§ **ASSIGNMENT**: Work through the records that follow and return each line containing the word "spotify".

Items from a data source:
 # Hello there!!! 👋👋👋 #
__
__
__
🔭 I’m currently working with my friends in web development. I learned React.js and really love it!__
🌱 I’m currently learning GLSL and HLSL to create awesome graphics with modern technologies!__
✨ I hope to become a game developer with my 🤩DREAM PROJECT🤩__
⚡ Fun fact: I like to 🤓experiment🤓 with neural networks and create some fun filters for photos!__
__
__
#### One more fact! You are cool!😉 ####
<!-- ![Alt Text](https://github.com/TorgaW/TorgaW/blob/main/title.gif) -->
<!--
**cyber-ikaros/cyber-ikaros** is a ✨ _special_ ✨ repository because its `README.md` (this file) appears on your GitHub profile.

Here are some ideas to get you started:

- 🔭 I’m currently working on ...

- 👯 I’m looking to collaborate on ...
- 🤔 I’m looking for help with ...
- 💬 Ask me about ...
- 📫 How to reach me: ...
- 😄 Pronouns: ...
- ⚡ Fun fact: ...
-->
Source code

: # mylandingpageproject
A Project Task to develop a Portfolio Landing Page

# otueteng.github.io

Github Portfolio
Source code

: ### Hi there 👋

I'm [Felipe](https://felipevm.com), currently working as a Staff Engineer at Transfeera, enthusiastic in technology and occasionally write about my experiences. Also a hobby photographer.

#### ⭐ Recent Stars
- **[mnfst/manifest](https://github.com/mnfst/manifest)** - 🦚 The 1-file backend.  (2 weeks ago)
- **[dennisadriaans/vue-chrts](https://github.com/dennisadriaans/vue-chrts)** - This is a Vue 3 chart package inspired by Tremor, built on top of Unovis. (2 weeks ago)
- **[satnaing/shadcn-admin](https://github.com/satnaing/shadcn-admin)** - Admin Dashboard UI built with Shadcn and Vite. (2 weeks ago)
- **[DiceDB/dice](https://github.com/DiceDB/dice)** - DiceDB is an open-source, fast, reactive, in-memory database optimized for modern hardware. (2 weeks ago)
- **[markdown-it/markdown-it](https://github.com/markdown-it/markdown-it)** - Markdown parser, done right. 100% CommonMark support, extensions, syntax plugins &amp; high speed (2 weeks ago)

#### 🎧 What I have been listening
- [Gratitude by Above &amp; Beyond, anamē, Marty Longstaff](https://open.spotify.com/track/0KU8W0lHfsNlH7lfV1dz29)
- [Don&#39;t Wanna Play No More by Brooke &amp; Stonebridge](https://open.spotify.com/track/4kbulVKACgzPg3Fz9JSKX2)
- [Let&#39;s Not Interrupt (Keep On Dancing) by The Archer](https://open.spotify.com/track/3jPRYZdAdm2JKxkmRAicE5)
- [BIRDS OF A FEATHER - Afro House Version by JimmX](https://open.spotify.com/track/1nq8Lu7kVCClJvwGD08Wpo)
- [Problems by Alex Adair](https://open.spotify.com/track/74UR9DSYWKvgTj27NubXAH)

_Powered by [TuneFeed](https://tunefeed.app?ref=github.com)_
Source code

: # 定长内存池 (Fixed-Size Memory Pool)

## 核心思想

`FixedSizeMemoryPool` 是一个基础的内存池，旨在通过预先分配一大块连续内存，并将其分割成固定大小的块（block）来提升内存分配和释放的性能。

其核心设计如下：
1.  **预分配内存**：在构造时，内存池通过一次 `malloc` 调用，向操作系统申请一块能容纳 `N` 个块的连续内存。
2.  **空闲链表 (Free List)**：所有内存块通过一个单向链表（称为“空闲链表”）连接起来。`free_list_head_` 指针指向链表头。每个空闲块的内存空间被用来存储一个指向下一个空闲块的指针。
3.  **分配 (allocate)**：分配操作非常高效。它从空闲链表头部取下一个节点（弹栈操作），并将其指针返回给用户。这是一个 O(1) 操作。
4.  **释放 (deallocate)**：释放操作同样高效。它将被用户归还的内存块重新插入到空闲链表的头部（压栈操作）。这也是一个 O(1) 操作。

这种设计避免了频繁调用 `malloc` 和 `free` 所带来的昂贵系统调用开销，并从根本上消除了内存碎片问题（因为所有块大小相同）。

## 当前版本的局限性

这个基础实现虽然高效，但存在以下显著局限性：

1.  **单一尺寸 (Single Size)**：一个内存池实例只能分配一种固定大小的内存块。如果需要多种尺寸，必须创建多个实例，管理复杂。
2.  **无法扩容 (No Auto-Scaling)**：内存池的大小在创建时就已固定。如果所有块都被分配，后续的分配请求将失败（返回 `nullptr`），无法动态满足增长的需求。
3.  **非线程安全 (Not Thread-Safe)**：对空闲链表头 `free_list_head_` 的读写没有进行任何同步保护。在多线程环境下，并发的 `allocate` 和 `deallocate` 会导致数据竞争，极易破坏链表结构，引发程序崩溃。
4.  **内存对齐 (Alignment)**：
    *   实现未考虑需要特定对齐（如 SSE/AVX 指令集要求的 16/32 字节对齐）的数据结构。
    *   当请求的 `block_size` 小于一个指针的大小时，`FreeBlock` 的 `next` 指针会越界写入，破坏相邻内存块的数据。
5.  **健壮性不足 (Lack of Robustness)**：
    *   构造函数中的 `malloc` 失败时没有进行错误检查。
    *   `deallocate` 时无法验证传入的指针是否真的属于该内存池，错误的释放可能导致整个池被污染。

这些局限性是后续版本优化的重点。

§ **ANSWER SPACE**:
- [Gratitude by Above &amp; Beyond, anamē, Marty Longstaff](https://open.spotify.com/track/0KU8W0lHfsNlH7lfV1dz29)
- [Don&#39;t Wanna Play No More by Brooke &amp; Stonebridge](https://open.spotify.com/track/4kbulVKACgzPg3Fz9JSKX2)
- [Let&#39;s Not Interrupt (Keep On Dancing) by The Archer](https://open.spotify.com/track/3jPRYZdAdm2JKxkmRAicE5)
- [BIRDS OF A FEATHER - Afro House Version by JimmX](https://open.spotify.com/track/1nq8Lu7kVCClJvwGD08Wpo)
- [Problems by Alex Adair](https://open.spotify.com/track/74UR9DSYWKvgTj27NubXAH)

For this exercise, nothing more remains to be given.